**TASK INPUT**.
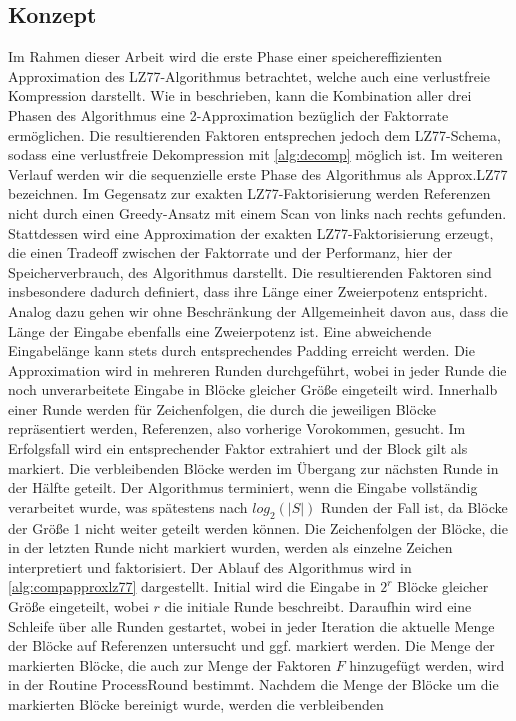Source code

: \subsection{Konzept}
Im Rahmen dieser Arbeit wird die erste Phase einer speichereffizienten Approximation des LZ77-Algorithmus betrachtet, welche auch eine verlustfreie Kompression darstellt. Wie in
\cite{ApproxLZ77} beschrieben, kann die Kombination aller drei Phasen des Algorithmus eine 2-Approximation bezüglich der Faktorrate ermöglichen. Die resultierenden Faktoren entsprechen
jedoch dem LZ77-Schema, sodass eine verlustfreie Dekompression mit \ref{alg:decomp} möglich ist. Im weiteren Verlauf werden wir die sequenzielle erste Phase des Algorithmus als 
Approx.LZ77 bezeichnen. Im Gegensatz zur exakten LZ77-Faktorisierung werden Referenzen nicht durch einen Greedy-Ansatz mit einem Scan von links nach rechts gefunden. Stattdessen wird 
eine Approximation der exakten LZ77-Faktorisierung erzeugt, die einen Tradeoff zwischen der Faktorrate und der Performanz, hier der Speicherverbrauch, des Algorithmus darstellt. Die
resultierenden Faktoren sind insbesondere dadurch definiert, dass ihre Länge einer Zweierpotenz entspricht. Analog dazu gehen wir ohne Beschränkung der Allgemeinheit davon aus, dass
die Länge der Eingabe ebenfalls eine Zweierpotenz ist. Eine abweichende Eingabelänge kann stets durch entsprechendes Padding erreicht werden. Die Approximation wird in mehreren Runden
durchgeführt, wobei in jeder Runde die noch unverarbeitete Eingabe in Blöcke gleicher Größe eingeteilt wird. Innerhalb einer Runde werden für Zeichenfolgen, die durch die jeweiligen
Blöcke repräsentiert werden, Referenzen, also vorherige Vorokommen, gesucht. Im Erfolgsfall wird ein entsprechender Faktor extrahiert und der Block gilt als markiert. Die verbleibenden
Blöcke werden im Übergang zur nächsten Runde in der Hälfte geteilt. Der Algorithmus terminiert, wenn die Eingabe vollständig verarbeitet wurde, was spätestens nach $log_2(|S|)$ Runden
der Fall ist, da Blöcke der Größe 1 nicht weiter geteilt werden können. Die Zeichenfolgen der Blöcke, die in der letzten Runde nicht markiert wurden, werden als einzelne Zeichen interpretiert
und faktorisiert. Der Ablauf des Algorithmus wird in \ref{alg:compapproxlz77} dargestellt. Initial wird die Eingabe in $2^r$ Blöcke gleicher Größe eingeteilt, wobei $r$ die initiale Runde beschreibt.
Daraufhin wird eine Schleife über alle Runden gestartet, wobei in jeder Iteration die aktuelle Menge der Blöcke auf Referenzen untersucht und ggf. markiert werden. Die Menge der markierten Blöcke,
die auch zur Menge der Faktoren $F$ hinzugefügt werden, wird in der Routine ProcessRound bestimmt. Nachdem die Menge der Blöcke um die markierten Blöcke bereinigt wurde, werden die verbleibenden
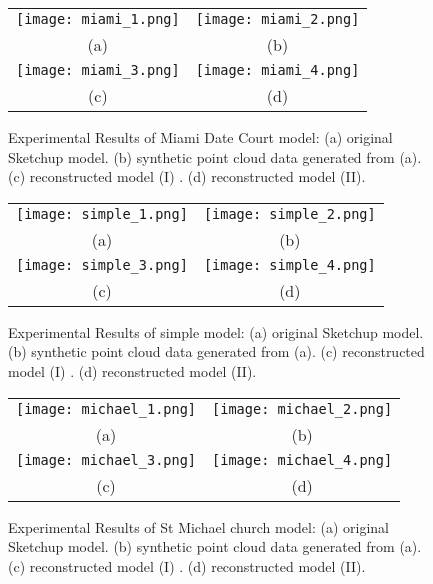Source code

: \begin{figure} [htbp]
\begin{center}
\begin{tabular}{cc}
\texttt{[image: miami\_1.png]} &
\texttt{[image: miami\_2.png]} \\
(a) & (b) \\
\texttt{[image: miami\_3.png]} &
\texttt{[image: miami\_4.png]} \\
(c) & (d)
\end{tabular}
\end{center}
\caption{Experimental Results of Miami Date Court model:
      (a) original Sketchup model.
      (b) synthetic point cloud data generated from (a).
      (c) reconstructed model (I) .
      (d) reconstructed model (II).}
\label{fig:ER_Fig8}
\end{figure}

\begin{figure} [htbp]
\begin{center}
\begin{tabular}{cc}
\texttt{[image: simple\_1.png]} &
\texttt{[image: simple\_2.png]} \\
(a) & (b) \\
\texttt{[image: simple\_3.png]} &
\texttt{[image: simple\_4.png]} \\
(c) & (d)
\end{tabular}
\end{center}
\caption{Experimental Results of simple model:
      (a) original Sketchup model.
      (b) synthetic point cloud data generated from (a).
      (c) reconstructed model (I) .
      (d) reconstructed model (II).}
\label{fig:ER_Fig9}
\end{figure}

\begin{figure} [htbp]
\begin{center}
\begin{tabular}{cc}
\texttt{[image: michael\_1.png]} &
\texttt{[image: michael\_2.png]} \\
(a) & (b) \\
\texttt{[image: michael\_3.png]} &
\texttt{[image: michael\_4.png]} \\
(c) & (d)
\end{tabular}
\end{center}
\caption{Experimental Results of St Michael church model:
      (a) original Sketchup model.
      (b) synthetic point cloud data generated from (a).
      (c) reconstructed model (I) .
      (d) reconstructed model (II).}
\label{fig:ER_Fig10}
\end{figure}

**WHAT TO PRODUCE**. Gather, from the listing above, every line carrying the word "Algorithmus".

**SOLVED EXERCISE**.
Im Rahmen dieser Arbeit wird die erste Phase einer speichereffizienten Approximation des LZ77-Algorithmus betrachtet, welche auch eine verlustfreie Kompression darstellt. Wie in
\cite{ApproxLZ77} beschrieben, kann die Kombination aller drei Phasen des Algorithmus eine 2-Approximation bezüglich der Faktorrate ermöglichen. Die resultierenden Faktoren entsprechen
jedoch dem LZ77-Schema, sodass eine verlustfreie Dekompression mit \ref{alg:decomp} möglich ist. Im weiteren Verlauf werden wir die sequenzielle erste Phase des Algorithmus als 
eine Approximation der exakten LZ77-Faktorisierung erzeugt, die einen Tradeoff zwischen der Faktorrate und der Performanz, hier der Speicherverbrauch, des Algorithmus darstellt. Die
Blöcke werden im Übergang zur nächsten Runde in der Hälfte geteilt. Der Algorithmus terminiert, wenn die Eingabe vollständig verarbeitet wurde, was spätestens nach $log_2(|S|)$ Runden
und faktorisiert. Der Ablauf des Algorithmus wird in \ref{alg:compapproxlz77} dargestellt. Initial wird die Eingabe in $2^r$ Blöcke gleicher Größe eingeteilt, wobei $r$ die initiale Runde beschreibt.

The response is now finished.